In 1889, Swettenham succeeded Sir Hugh Low as Resident of Perak (where he had served in an acting capacity some time earlier) and remained in this post for six years. During this time he (and others) were becoming increasingly aware of a growing need for some closer association between the several Protected Malay States, in the interests chiefly of administrative uniformity. By the early 1890's there were four such basic units—Perak, Selangor, Pahang and the Negri Sembilan (though the last were still to some extent sub-divided)—each with its own Resident, its own legislative apparatus and administrative practice, separate budgets and greatly varying economic fortunes. In later years some dispute arose about who thought of federation first, but the point is of no great moment here, and whatever else is said Swettenham was certainly one of the earliest and strongest exponents of what was perhaps a rather obvious idea from the British point of view. For the Malay rulers, however, the advantages were nowhere near so clear, and a good deal of time was spent during the year or so preceding federation in discussing how best to persuade them The man who knew the rulers most intimately, and presumably had most influence with them, was Frank Swettenham, and the Governor pro-posed that he be sent round to each of them in turn to explain the scheme to them and obtain their signatures to the federation agreement.

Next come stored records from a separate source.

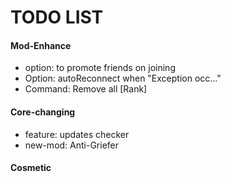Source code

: # TODO LIST  

#### Mod-Enhance
- option: to promote friends on joining  
- Option: autoReconnect when "Exception occ..."
- Command: Remove all [Rank]

#### Core-changing
- feature: updates checker  
- new-mod: Anti-Griefer  

#### Cosmetic


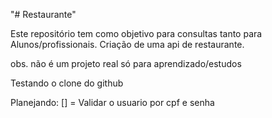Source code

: "# Restaurante" 

Este repositório tem como objetivo para consultas tanto para Alunos/profissionais. Criação de uma api de restaurante. 

obs. não é um projeto real só para aprendizado/estudos 

Testando o clone do github

Planejando:
[] = Validar o usuario por cpf e senha
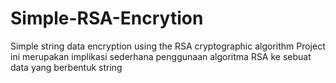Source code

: # Simple-RSA-Encrytion
 Simple string data encryption using the RSA cryptographic algorithm
Project ini merupakan implikasi sederhana penggunaan algoritma RSA ke sebuat data yang berbentuk string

On 6 June 1895 a telegram was composed in Whitehall which read as follows: `In reply to your confidential despatch 1 May mission Swettenham approved. In fifth section of agreement substitute for federacy federation'. By one of the eerie whims peculiar to the compilers of code books, the version actually sent read: `Dayspring ironshod knitting Swettenham approved. In fifth profitable agreement resistless federacy enraptured'. It would, of course, be an exaggeration to describe the act of federation as Swettenham's `ironshod knitting', but the fact remains that his powers of persuasion were more than equal to the task set them, and that the rulers, if not enraptured, were certainly resistless in their acceptance of the new order.

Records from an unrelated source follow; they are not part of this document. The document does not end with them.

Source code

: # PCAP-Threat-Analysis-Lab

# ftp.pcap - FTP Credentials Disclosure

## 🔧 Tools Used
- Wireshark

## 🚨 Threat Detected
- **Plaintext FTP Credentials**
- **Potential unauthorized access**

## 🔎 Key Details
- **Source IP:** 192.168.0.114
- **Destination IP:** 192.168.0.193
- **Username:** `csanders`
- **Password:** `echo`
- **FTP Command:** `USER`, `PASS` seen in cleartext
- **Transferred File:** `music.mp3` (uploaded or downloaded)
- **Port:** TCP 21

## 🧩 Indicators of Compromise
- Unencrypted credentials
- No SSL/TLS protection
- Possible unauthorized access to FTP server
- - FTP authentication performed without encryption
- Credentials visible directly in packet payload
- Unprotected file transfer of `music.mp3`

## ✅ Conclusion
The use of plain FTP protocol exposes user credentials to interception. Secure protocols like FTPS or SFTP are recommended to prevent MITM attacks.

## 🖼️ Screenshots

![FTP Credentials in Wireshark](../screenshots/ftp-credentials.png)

Swettenham himself, created Sir Frank in 1897, was appointed Resident General of the Federated Malay States, and served in this capacity until 1901, when he moved the last remaining step up the Malayan official ladder by becoming Governor of the Straits Settlements and High Commissioner for the Malay States. Three years later, while home on leave in England, he retired, thus concluding, as he himself wrote subsequently, `a rather strenuous service of over thirty years in an enervating climate'--a service which was, in addition, coterminous at every point with the establishment of British colonial rule in the Malay peninsula.